Could you copy exactly the lines from the start of the records through the one containing "Referenced by Jetpack\+::config(), and", both included, and leave out the pictures?

Extracted data entries:
+-------+

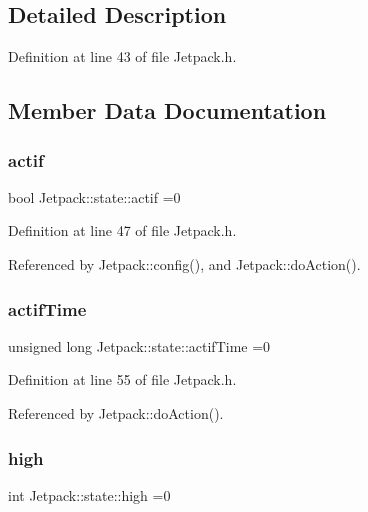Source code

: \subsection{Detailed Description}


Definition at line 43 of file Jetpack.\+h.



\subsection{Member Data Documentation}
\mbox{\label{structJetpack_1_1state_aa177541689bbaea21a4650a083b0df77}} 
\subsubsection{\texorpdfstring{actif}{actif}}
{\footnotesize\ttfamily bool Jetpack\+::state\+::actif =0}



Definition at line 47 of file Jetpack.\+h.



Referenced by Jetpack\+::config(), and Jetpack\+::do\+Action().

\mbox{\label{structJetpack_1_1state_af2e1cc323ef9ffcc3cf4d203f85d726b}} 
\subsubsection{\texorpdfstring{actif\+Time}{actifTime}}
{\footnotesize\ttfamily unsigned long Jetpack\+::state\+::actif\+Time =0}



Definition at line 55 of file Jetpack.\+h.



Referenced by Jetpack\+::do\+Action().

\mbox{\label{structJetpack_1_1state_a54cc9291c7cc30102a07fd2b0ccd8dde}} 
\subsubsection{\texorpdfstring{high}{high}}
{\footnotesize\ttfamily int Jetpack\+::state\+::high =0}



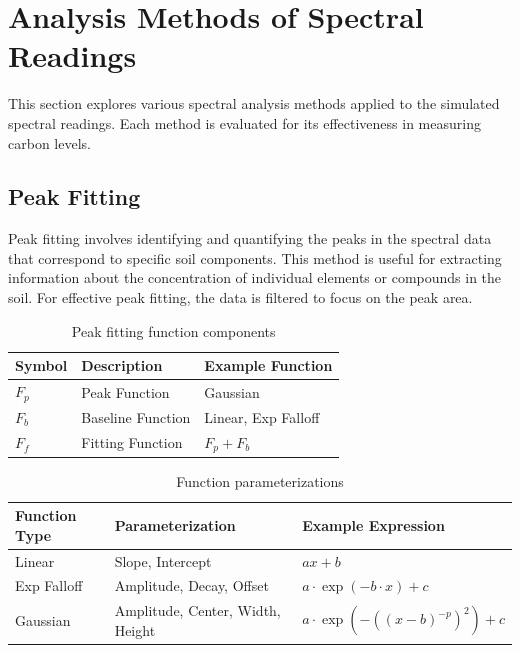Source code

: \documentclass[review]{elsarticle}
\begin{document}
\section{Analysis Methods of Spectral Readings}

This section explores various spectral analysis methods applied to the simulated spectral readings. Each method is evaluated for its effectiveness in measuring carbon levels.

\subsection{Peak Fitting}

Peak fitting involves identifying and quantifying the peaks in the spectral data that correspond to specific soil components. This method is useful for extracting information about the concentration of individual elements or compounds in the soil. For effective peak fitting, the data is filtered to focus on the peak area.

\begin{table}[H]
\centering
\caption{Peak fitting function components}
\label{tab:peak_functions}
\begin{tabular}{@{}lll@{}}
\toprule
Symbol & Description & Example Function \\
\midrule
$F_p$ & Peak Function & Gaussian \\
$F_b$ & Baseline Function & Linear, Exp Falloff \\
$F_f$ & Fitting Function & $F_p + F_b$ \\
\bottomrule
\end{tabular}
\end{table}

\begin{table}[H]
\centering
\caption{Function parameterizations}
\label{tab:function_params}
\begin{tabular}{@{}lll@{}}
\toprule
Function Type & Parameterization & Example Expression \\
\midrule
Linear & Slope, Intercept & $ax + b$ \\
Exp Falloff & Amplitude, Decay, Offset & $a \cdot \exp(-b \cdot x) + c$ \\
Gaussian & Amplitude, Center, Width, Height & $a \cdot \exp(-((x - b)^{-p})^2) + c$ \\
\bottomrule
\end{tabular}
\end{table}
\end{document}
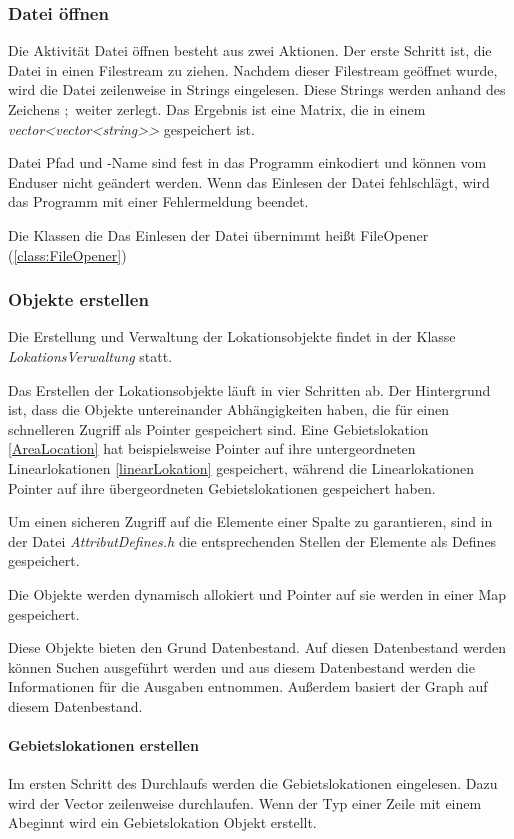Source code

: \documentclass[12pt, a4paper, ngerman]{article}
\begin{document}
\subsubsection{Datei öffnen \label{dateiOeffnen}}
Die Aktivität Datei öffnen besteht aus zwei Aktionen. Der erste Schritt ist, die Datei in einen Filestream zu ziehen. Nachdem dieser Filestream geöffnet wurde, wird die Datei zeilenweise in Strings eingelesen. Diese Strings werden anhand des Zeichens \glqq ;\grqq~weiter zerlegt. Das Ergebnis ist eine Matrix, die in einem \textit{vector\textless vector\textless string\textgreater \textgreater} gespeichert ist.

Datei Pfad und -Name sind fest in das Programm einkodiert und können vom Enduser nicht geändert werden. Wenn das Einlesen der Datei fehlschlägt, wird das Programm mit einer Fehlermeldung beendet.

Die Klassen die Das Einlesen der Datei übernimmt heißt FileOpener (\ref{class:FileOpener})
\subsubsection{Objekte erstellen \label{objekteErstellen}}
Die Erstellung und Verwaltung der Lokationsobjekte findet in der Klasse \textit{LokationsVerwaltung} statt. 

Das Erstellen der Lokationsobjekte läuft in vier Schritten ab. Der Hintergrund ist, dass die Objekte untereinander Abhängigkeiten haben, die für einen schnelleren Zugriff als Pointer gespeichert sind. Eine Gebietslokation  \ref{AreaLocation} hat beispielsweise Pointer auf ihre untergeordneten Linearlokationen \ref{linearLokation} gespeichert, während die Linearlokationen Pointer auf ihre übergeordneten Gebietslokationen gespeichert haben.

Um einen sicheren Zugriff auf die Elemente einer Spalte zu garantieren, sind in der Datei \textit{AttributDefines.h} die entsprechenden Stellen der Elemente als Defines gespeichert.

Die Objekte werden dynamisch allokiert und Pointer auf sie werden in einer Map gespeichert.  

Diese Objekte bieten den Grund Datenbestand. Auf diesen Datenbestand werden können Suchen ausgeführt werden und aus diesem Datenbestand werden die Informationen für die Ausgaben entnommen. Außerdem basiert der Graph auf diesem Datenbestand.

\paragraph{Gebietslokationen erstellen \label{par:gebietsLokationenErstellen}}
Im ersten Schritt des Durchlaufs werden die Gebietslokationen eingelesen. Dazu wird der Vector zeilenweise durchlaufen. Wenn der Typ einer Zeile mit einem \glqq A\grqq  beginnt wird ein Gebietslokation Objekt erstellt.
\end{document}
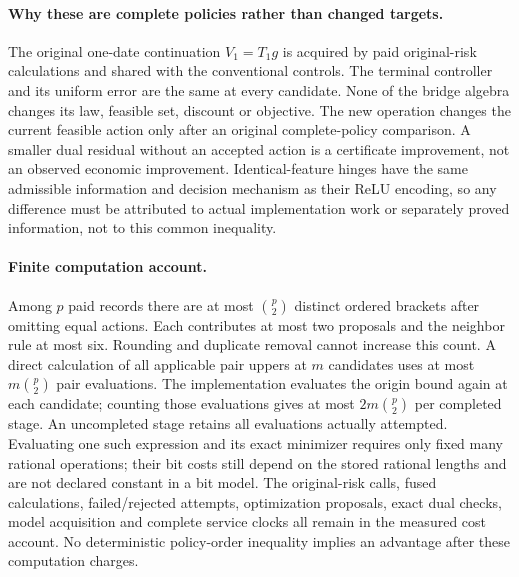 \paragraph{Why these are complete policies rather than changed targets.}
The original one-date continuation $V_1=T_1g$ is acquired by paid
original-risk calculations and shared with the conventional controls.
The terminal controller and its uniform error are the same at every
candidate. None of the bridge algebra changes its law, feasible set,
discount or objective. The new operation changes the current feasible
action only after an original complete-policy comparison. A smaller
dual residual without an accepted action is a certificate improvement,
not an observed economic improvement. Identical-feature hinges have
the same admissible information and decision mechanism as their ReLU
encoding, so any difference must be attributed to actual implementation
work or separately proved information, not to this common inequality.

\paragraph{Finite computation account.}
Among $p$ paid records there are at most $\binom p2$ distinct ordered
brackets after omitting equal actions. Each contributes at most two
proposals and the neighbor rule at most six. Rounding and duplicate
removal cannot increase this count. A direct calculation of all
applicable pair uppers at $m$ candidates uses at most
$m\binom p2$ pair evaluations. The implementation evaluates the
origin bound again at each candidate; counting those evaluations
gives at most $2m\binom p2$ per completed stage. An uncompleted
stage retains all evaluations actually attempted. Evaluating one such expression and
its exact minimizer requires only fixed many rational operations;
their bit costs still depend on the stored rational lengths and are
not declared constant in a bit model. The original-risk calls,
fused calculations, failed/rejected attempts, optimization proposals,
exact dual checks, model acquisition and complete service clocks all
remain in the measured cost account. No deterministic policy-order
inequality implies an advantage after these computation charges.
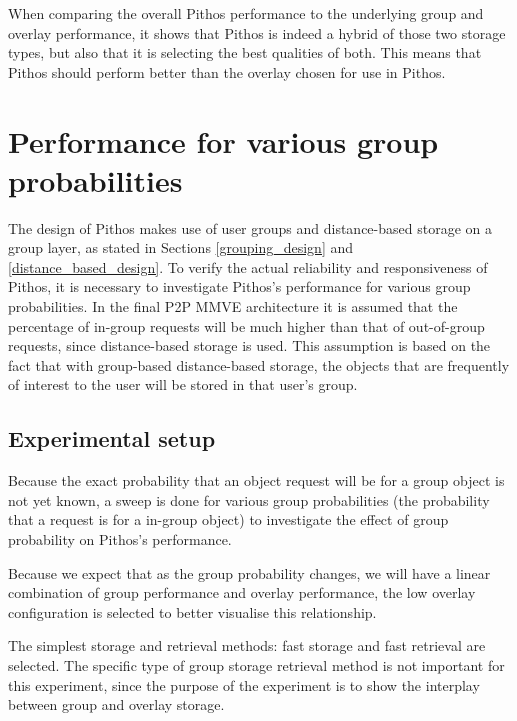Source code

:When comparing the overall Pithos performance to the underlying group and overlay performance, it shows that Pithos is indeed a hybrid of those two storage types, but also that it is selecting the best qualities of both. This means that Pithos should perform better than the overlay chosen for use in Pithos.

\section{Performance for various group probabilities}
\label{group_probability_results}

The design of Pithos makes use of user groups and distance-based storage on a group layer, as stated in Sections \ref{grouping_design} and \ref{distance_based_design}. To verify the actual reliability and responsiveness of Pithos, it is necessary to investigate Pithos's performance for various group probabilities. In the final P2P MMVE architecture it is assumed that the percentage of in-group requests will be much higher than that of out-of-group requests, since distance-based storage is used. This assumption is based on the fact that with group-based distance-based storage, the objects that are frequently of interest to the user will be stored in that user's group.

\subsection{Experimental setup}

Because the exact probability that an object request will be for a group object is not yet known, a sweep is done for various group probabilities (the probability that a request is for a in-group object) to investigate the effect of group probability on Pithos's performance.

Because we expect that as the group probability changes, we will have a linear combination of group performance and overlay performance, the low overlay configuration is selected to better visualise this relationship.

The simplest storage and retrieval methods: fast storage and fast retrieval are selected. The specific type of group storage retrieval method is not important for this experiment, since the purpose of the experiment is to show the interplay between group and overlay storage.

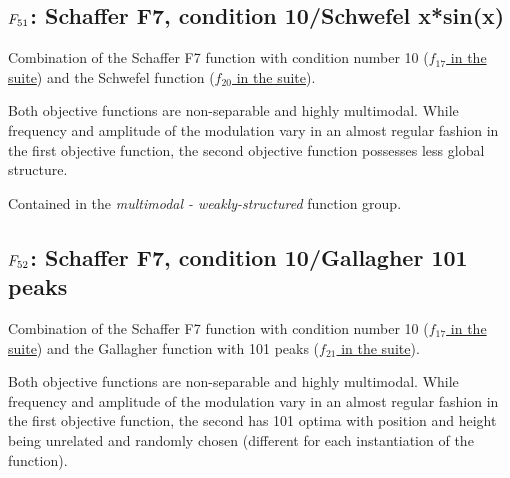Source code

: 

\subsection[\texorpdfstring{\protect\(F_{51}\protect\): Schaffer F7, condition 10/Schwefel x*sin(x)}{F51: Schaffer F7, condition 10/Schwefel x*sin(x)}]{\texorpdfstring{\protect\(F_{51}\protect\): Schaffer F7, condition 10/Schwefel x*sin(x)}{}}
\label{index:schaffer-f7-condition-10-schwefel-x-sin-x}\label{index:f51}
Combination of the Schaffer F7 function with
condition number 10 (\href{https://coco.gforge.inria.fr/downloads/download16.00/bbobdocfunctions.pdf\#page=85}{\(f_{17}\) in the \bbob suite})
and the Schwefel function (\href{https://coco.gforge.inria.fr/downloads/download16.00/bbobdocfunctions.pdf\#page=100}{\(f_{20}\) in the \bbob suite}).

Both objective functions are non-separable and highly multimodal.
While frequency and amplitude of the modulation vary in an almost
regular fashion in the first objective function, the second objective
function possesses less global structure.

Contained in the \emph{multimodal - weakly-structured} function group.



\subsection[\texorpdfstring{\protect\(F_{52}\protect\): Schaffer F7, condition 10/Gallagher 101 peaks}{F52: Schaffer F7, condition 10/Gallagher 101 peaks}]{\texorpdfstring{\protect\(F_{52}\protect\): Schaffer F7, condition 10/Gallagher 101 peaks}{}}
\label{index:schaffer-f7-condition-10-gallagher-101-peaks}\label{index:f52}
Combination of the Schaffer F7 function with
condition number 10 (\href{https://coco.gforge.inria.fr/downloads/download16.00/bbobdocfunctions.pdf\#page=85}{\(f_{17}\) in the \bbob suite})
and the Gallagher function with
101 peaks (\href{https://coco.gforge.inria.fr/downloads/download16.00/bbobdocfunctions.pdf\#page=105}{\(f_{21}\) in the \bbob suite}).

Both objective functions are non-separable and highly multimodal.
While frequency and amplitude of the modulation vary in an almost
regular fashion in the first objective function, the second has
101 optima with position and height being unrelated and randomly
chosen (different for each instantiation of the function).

+-------+

» **OUTPUT FOR THIS TASK**:
Source code

: \subsection{Detailed Description}


Definition at line 43 of file Jetpack.\+h.



\subsection{Member Data Documentation}
\mbox{\label{structJetpack_1_1state_aa177541689bbaea21a4650a083b0df77}} 
\subsubsection{\texorpdfstring{actif}{actif}}
{\footnotesize\ttfamily bool Jetpack\+::state\+::actif =0}



Definition at line 47 of file Jetpack.\+h.



Referenced by Jetpack\+::config(), and Jetpack\+::do\+Action().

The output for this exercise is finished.